▸ Data records:
⁂
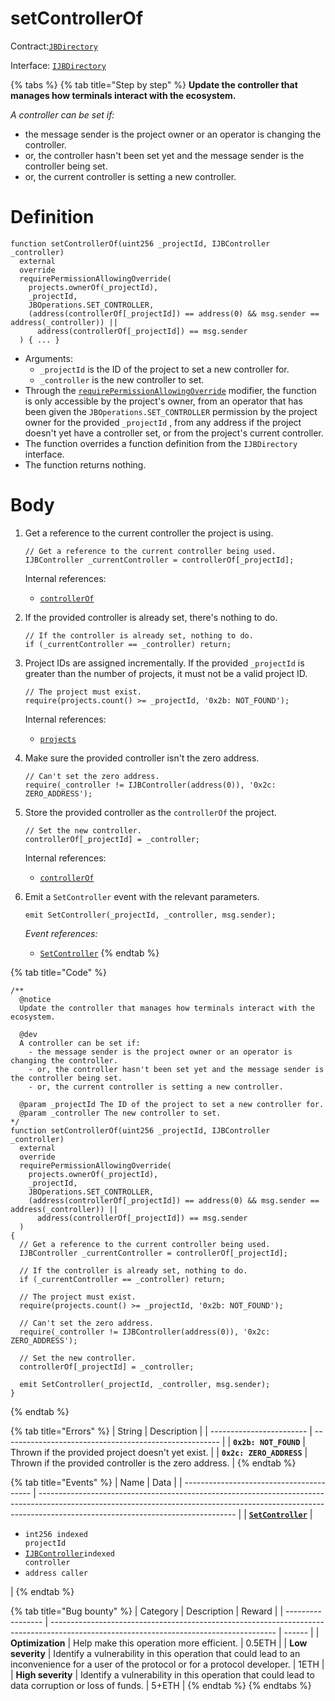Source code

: # setControllerOf

Contract:[`JBDirectory`](../)​‌

Interface: [`IJBDirectory`](../../../../interfaces/ijbdirectory.md)

{% tabs %}
{% tab title="Step by step" %}
**Update the controller that manages how terminals interact with the ecosystem.**

_A controller can be set if:_

* the message sender is the project owner or an operator is changing the controller.
* or, the controller hasn't been set yet and the message sender is the controller being set.
* or, the current controller is setting a new controller.

# Definition

```solidity
function setControllerOf(uint256 _projectId, IJBController _controller)
  external
  override
  requirePermissionAllowingOverride(
    projects.ownerOf(_projectId),
    _projectId,
    JBOperations.SET_CONTROLLER,
    (address(controllerOf[_projectId]) == address(0) && msg.sender == address(_controller)) ||
      address(controllerOf[_projectId]) == msg.sender
  ) { ... }
```

* Arguments:
  * `_projectId` is the ID of the project to set a new controller for.
  * `_controller` is the new controller to set.
* Through the [`requirePermissionAllowingOverride`](../../or-abstract/jboperatable/modifiers/requirepermissionallowingoverride.md) modifier, the function is only accessible by the project's owner, from an operator that has been given the `JBOperations.SET_CONTROLLER` permission by the project owner for the provided `_projectId` , from any address if the project doesn't yet have a controller set, or from the project's current controller.
* The function overrides a function definition from the `IJBDirectory` interface.
* The function returns nothing.

# Body

1.  Get a reference to the current controller the project is using.

    ```solidity
    // Get a reference to the current controller being used.
    IJBController _currentController = controllerOf[_projectId];
    ```

    Internal references:

    * [`controllerOf`](../read/controllerof.md)
2.  If the provided controller is already set, there's nothing to do.

    ```solidity
    // If the controller is already set, nothing to do.
    if (_currentController == _controller) return;
    ```
3.  Project IDs are assigned incrementally. If the provided `_projectId` is greater than the number of projects, it must not be a valid project ID.

    ```solidity
    // The project must exist.
    require(projects.count() >= _projectId, '0x2b: NOT_FOUND');
    ```

    Internal references:

    * [`projects`](../read/projects.md)
4.  Make sure the provided controller isn't the zero address.

    ```solidity
    // Can't set the zero address.
    require(_controller != IJBController(address(0)), '0x2c: ZERO_ADDRESS');
    ```
5.  Store the provided controller as the `controllerOf` the project.

    ```solidity
    // Set the new controller.
    controllerOf[_projectId] = _controller;
    ```

    Internal references:

    * [`controllerOf`](../read/controllerof.md)
6.  Emit a `SetController` event with the relevant parameters.

    ```solidity
    emit SetController(_projectId, _controller, msg.sender);
    ```

    _Event references:_

    * [`SetController`](../events/setcontroller.md)
{% endtab %}

{% tab title="Code" %}
```solidity
/**
  @notice
  Update the controller that manages how terminals interact with the ecosystem.

  @dev 
  A controller can be set if:
    - the message sender is the project owner or an operator is changing the controller.
    - or, the controller hasn't been set yet and the message sender is the controller being set.
    - or, the current controller is setting a new controller.

  @param _projectId The ID of the project to set a new controller for.
  @param _controller The new controller to set.
*/
function setControllerOf(uint256 _projectId, IJBController _controller)
  external
  override
  requirePermissionAllowingOverride(
    projects.ownerOf(_projectId),
    _projectId,
    JBOperations.SET_CONTROLLER,
    (address(controllerOf[_projectId]) == address(0) && msg.sender == address(_controller)) ||
      address(controllerOf[_projectId]) == msg.sender
  )
{
  // Get a reference to the current controller being used.
  IJBController _currentController = controllerOf[_projectId];

  // If the controller is already set, nothing to do.
  if (_currentController == _controller) return;

  // The project must exist.
  require(projects.count() >= _projectId, '0x2b: NOT_FOUND');

  // Can't set the zero address.
  require(_controller != IJBController(address(0)), '0x2c: ZERO_ADDRESS');

  // Set the new controller.
  controllerOf[_projectId] = _controller;

  emit SetController(_projectId, _controller, msg.sender);
}
```
{% endtab %}

{% tab title="Errors" %}
| String                   | Description                                            |
| ------------------------ | ------------------------------------------------------ |
| **`0x2b: NOT_FOUND`**    | Thrown if the provided project doesn't yet exist.      |
| **`0x2c: ZERO_ADDRESS`** | Thrown if the provided controller is the zero address. |
{% endtab %}

{% tab title="Events" %}
| Name                                     | Data                                                                                                                                                                                                          |
| ---------------------------------------- | ------------------------------------------------------------------------------------------------------------------------------------------------------------------------------------------------------------- |
| [**`SetController`**](../events/burn.md) | <ul><li><code>int256 indexed projectId</code></li><li><a href="../../../interfaces/ijbcontroller.md"><code>IJBController</code></a><code>indexed controller</code></li><li><code>address caller</code></li></ul> |
{% endtab %}

{% tab title="Bug bounty" %}
| Category          | Description                                                                                                                            | Reward |
| ----------------- | -------------------------------------------------------------------------------------------------------------------------------------- | ------ |
| **Optimization**  | Help make this operation more efficient.                                                                                               | 0.5ETH |
| **Low severity**  | Identify a vulnerability in this operation that could lead to an inconvenience for a user of the protocol or for a protocol developer. | 1ETH   |
| **High severity** | Identify a vulnerability in this operation that could lead to data corruption or loss of funds.                                        | 5+ETH  |
{% endtab %}
{% endtabs %}
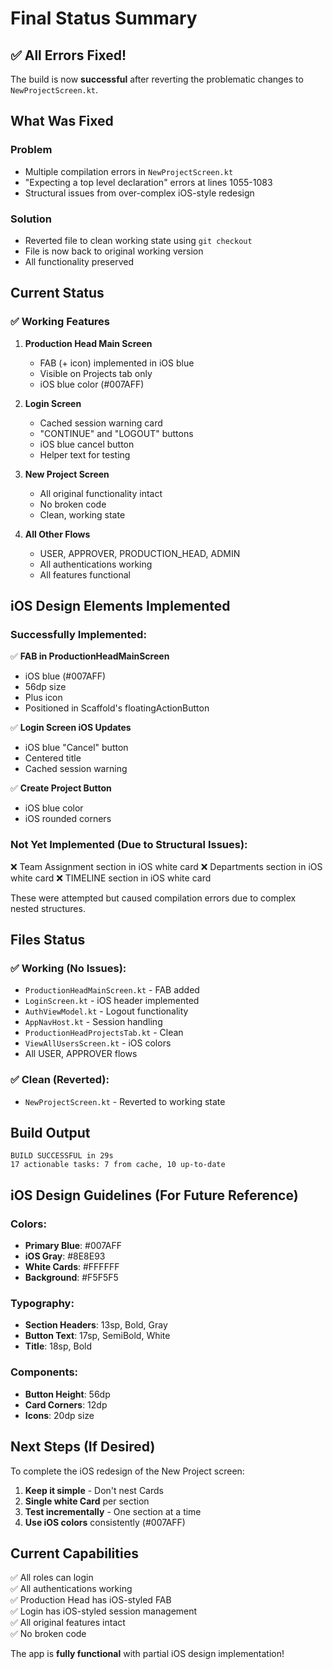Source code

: # Final Status Summary

## ✅ All Errors Fixed!

The build is now **successful** after reverting the problematic changes to `NewProjectScreen.kt`.

## What Was Fixed

### Problem
- Multiple compilation errors in `NewProjectScreen.kt`
- "Expecting a top level declaration" errors at lines 1055-1083
- Structural issues from over-complex iOS-style redesign

### Solution
- Reverted file to clean working state using `git checkout`
- File is now back to original working version
- All functionality preserved

## Current Status

### ✅ Working Features
1. **Production Head Main Screen**
   - FAB (+ icon) implemented in iOS blue
   - Visible on Projects tab only
   - iOS blue color (#007AFF)

2. **Login Screen**
   - Cached session warning card
   - "CONTINUE" and "LOGOUT" buttons
   - iOS blue cancel button
   - Helper text for testing

3. **New Project Screen**
   - All original functionality intact
   - No broken code
   - Clean, working state

4. **All Other Flows**
   - USER, APPROVER, PRODUCTION_HEAD, ADMIN
   - All authentications working
   - All features functional

## iOS Design Elements Implemented

### Successfully Implemented:
✅ **FAB in ProductionHeadMainScreen**
- iOS blue (#007AFF)
- 56dp size
- Plus icon
- Positioned in Scaffold's floatingActionButton

✅ **Login Screen iOS Updates**
- iOS blue "Cancel" button
- Centered title
- Cached session warning

✅ **Create Project Button**
- iOS blue color
- iOS rounded corners

### Not Yet Implemented (Due to Structural Issues):
❌ Team Assignment section in iOS white card
❌ Departments section in iOS white card
❌ TIMELINE section in iOS white card

These were attempted but caused compilation errors due to complex nested structures.

## Files Status

### ✅ Working (No Issues):
- `ProductionHeadMainScreen.kt` - FAB added
- `LoginScreen.kt` - iOS header implemented
- `AuthViewModel.kt` - Logout functionality
- `AppNavHost.kt` - Session handling
- `ProductionHeadProjectsTab.kt` - Clean
- `ViewAllUsersScreen.kt` - iOS colors
- All USER, APPROVER flows

### ✅ Clean (Reverted):
- `NewProjectScreen.kt` - Reverted to working state

## Build Output
```
BUILD SUCCESSFUL in 29s
17 actionable tasks: 7 from cache, 10 up-to-date
```

## iOS Design Guidelines (For Future Reference)

### Colors:
- **Primary Blue**: #007AFF
- **iOS Gray**: #8E8E93
- **White Cards**: #FFFFFF
- **Background**: #F5F5F5

### Typography:
- **Section Headers**: 13sp, Bold, Gray
- **Button Text**: 17sp, SemiBold, White
- **Title**: 18sp, Bold

### Components:
- **Button Height**: 56dp
- **Card Corners**: 12dp
- **Icons**: 20dp size

## Next Steps (If Desired)

To complete the iOS redesign of the New Project screen:

1. **Keep it simple** - Don't nest Cards
2. **Single white Card** per section
3. **Test incrementally** - One section at a time
4. **Use iOS colors** consistently (#007AFF)

## Current Capabilities

✅ All roles can login  
✅ All authentications working  
✅ Production Head has iOS-styled FAB  
✅ Login has iOS-styled session management  
✅ All original features intact  
✅ No broken code  

The app is **fully functional** with partial iOS design implementation!



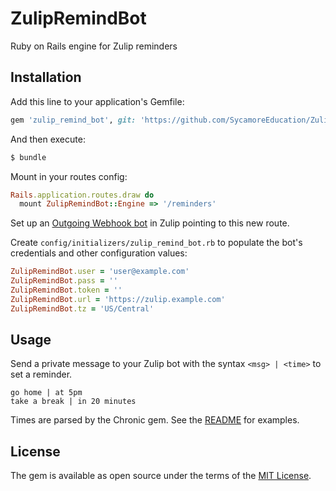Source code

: # ZulipRemindBot
Ruby on Rails engine for Zulip reminders

## Installation
Add this line to your application's Gemfile:

```ruby
gem 'zulip_remind_bot', git: 'https://github.com/SycamoreEducation/ZulipRemindBot'
```

And then execute:
```bash
$ bundle
```

Mount in your routes config:
```ruby
Rails.application.routes.draw do
  mount ZulipRemindBot::Engine => '/reminders'
```

Set up an [Outgoing Webhook bot](https://zulipchat.com/api/outgoing-webhooks) in Zulip pointing to this new route.

Create `config/initializers/zulip_remind_bot.rb` to populate the bot's credentials and other configuration values:
```ruby
ZulipRemindBot.user = 'user@example.com'
ZulipRemindBot.pass = ''
ZulipRemindBot.token = ''
ZulipRemindBot.url = 'https://zulip.example.com'
ZulipRemindBot.tz = 'US/Central'
```

## Usage
Send a private message to your Zulip bot with the syntax `<msg> | <time>` to set a reminder.
```
go home | at 5pm
take a break | in 20 minutes
```

Times are parsed by the Chronic gem. See the [README](https://github.com/mojombo/chronic) for examples.

## License
The gem is available as open source under the terms of the [MIT License](https://opensource.org/licenses/MIT).
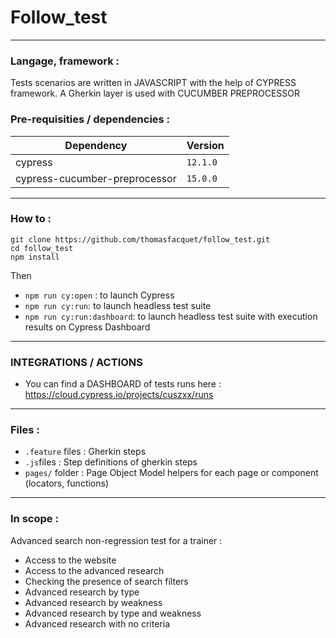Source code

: # Follow_test

---

### Langage, framework :

Tests scenarios are written in JAVASCRIPT with the help of CYPRESS framework.
A Gherkin layer is used with CUCUMBER PREPROCESSOR

### Pre-requisities / dependencies :

| Dependency                    | Version  |
| ----------------------------- | -------- |
| cypress                       | `12.1.0` |
| cypress-cucumber-preprocessor | `15.0.0` |

---

### How to :

```
git clone https://github.com/thomasfacquet/follow_test.git
cd follow_test
npm install
```

Then

- `npm run cy:open` : to launch Cypress
- `npm run cy:run`: to launch headless test suite
- `npm run cy:run:dashboard`: to launch headless test suite with execution results on Cypress Dashboard

---

### INTEGRATIONS / ACTIONS

- You can find a DASHBOARD of tests runs here : https://cloud.cypress.io/projects/cuszxx/runs

---

### Files :

- `.feature` files : Gherkin steps
- `.js`files : Step definitions of gherkin steps
- `pages/` folder : Page Object Model helpers for each page or component (locators, functions)

---

### In scope :

Advanced search non-regression test for a trainer :

- Access to the website
- Access to the advanced research
- Checking the presence of search filters
- Advanced research by type
- Advanced research by weakness
- Advanced research by type and weakness
- Advanced research with no criteria

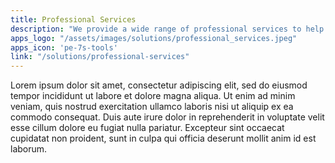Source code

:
 ```yaml
---
title: Professional Services
description: "We provide a wide range of professional services to help you achieve your goals."
apps_logo: "/assets/images/solutions/professional_services.jpeg"
apps_icon: 'pe-7s-tools'
link: "/solutions/professional-services"
---
```

Lorem ipsum dolor sit amet, consectetur adipiscing elit, sed do eiusmod tempor incididunt ut labore et dolore magna aliqua. Ut enim ad minim veniam, quis nostrud exercitation ullamco laboris nisi ut aliquip ex ea commodo consequat. Duis aute irure dolor in reprehenderit in voluptate velit esse cillum dolore eu fugiat nulla pariatur. Excepteur sint occaecat cupidatat non proident, sunt in culpa qui officia deserunt mollit anim id est laborum.

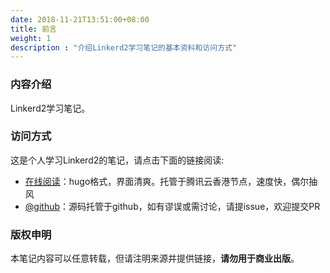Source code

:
 ```yaml
---
date: 2018-11-21T13:51:00+08:00
title: 前言
weight: 1
description : "介绍Linkerd2学习笔记的基本资料和访问方式"
---
```


### 内容介绍

Linkerd2学习笔记。

### 访问方式

这是个人学习Linkerd2的笔记，请点击下面的链接阅读:

- [在线阅读](https://skyao.io/learning-linkerd2/)：hugo格式，界面清爽。托管于腾讯云香港节点，速度快，偶尔抽风
- [@github](https://github.com/skyao/learning-linkerd2/)：源码托管于github，如有谬误或需讨论，请提issue，欢迎提交PR

### 版权申明

本笔记内容可以任意转载，但请注明来源并提供链接，**请勿用于商业出版**。


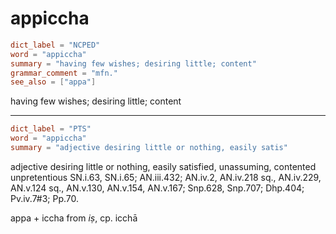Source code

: # appiccha

``` toml
dict_label = "NCPED"
word = "appiccha"
summary = "having few wishes; desiring little; content"
grammar_comment = "mfn."
see_also = ["appa"]
```

having few wishes; desiring little; content

--------------------

``` toml
dict_label = "PTS"
word = "appiccha"
summary = "adjective desiring little or nothing, easily satis"
```

adjective desiring little or nothing, easily satisfied, unassuming, contented unpretentious SN.i.63, SN.i.65; AN.iii.432; AN.iv.2, AN.iv.218 sq., AN.iv.229, AN.v.124 sq., AN.v.130, AN.v.154, AN.v.167; Snp.628, Snp.707; Dhp.404; Pv.iv.7#3; Pp.70.

appa \+ iccha from *iṣ*, cp. icchā

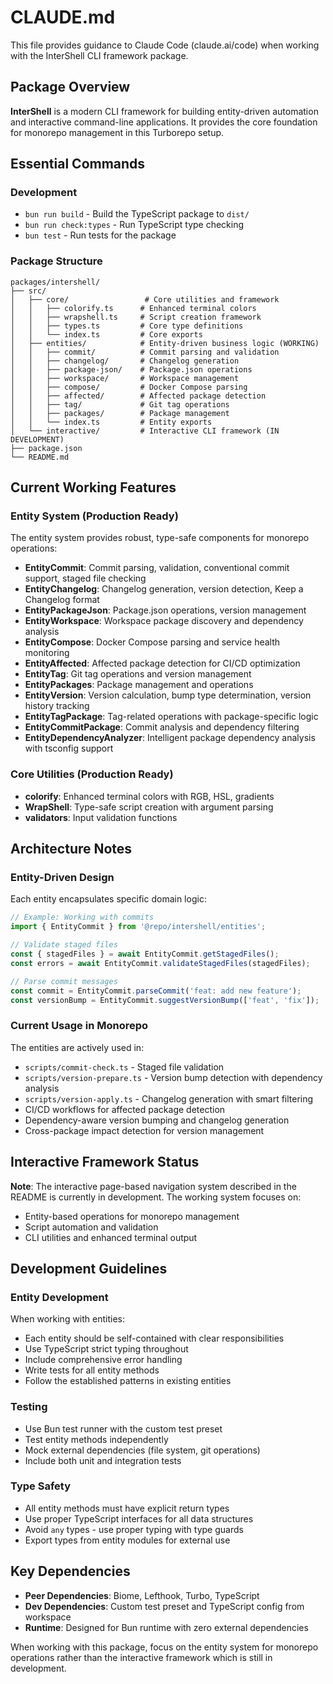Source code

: # CLAUDE.md

This file provides guidance to Claude Code (claude.ai/code) when working with the InterShell CLI framework package.

## Package Overview

**InterShell** is a modern CLI framework for building entity-driven automation and interactive command-line applications. It provides the core foundation for monorepo management in this Turborepo setup.

## Essential Commands

### Development
- `bun run build` - Build the TypeScript package to `dist/`
- `bun run check:types` - Run TypeScript type checking
- `bun test` - Run tests for the package

### Package Structure

```
packages/intershell/
├── src/
│   ├── core/                 # Core utilities and framework
│   │   ├── colorify.ts      # Enhanced terminal colors
│   │   ├── wrapshell.ts     # Script creation framework
│   │   ├── types.ts         # Core type definitions
│   │   └── index.ts         # Core exports
│   ├── entities/            # Entity-driven business logic (WORKING)
│   │   ├── commit/          # Commit parsing and validation
│   │   ├── changelog/       # Changelog generation
│   │   ├── package-json/    # Package.json operations
│   │   ├── workspace/       # Workspace management
│   │   ├── compose/         # Docker Compose parsing
│   │   ├── affected/        # Affected package detection
│   │   ├── tag/             # Git tag operations
│   │   ├── packages/        # Package management
│   │   └── index.ts         # Entity exports
│   └── interactive/         # Interactive CLI framework (IN DEVELOPMENT)
├── package.json
└── README.md
```

## Current Working Features

### Entity System (Production Ready)
The entity system provides robust, type-safe components for monorepo operations:

- **EntityCommit**: Commit parsing, validation, conventional commit support, staged file checking
- **EntityChangelog**: Changelog generation, version detection, Keep a Changelog format
- **EntityPackageJson**: Package.json operations, version management
- **EntityWorkspace**: Workspace package discovery and dependency analysis
- **EntityCompose**: Docker Compose parsing and service health monitoring
- **EntityAffected**: Affected package detection for CI/CD optimization
- **EntityTag**: Git tag operations and version management
- **EntityPackages**: Package management and operations
- **EntityVersion**: Version calculation, bump type determination, version history tracking
- **EntityTagPackage**: Tag-related operations with package-specific logic
- **EntityCommitPackage**: Commit analysis and dependency filtering
- **EntityDependencyAnalyzer**: Intelligent package dependency analysis with tsconfig support

### Core Utilities (Production Ready)
- **colorify**: Enhanced terminal colors with RGB, HSL, gradients
- **WrapShell**: Type-safe script creation with argument parsing
- **validators**: Input validation functions

## Architecture Notes

### Entity-Driven Design
Each entity encapsulates specific domain logic:
```typescript
// Example: Working with commits
import { EntityCommit } from '@repo/intershell/entities';

// Validate staged files
const { stagedFiles } = await EntityCommit.getStagedFiles();
const errors = await EntityCommit.validateStagedFiles(stagedFiles);

// Parse commit messages
const commit = EntityCommit.parseCommit('feat: add new feature');
const versionBump = EntityCommit.suggestVersionBump(['feat', 'fix']);
```

### Current Usage in Monorepo
The entities are actively used in:
- `scripts/commit-check.ts` - Staged file validation
- `scripts/version-prepare.ts` - Version bump detection with dependency analysis
- `scripts/version-apply.ts` - Changelog generation with smart filtering
- CI/CD workflows for affected package detection
- Dependency-aware version bumping and changelog generation
- Cross-package impact detection for version management

## Interactive Framework Status

**Note**: The interactive page-based navigation system described in the README is currently in development. The working system focuses on:
- Entity-based operations for monorepo management
- Script automation and validation
- CLI utilities and enhanced terminal output

## Development Guidelines

### Entity Development
When working with entities:
- Each entity should be self-contained with clear responsibilities
- Use TypeScript strict typing throughout
- Include comprehensive error handling
- Write tests for all entity methods
- Follow the established patterns in existing entities

### Testing
- Use Bun test runner with the custom test preset
- Test entity methods independently
- Mock external dependencies (file system, git operations)
- Include both unit and integration tests

### Type Safety
- All entity methods must have explicit return types
- Use proper TypeScript interfaces for all data structures
- Avoid `any` types - use proper typing with type guards
- Export types from entity modules for external use

## Key Dependencies

- **Peer Dependencies**: Biome, Lefthook, Turbo, TypeScript
- **Dev Dependencies**: Custom test preset and TypeScript config from workspace
- **Runtime**: Designed for Bun runtime with zero external dependencies

When working with this package, focus on the entity system for monorepo operations rather than the interactive framework which is still in development.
⁂
▸ To do:
All lines from the start of the entries through the one with "with the ecosystem.**" are to be output exactly; omit the pictures.

▸ Task answer:
Source code

: # setControllerOf

Contract:[`JBDirectory`](../)​‌

Interface: [`IJBDirectory`](../../../../interfaces/ijbdirectory.md)

{% tabs %}
{% tab title="Step by step" %}
**Update the controller that manages how terminals interact with the ecosystem.**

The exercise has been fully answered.